:: Input material ::
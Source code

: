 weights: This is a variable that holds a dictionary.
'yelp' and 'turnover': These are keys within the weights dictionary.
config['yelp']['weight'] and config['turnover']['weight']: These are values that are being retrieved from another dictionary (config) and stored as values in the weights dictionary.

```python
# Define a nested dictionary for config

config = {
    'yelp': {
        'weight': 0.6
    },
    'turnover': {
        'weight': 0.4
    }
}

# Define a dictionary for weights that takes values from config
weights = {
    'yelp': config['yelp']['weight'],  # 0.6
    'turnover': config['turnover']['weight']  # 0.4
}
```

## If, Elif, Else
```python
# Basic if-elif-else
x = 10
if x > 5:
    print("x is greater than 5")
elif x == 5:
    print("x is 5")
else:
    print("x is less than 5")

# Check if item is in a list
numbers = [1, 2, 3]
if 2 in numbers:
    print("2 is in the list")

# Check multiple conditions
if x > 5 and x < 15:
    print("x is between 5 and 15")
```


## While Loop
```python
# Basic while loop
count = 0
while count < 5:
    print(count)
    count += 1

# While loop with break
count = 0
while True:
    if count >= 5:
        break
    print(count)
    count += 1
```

:: What is needed ::
What lines of the preceding data include the string "Define"? Pull them out.

:: The completed task ::
# Define a nested dictionary for config
# Define a dictionary for weights that takes values from config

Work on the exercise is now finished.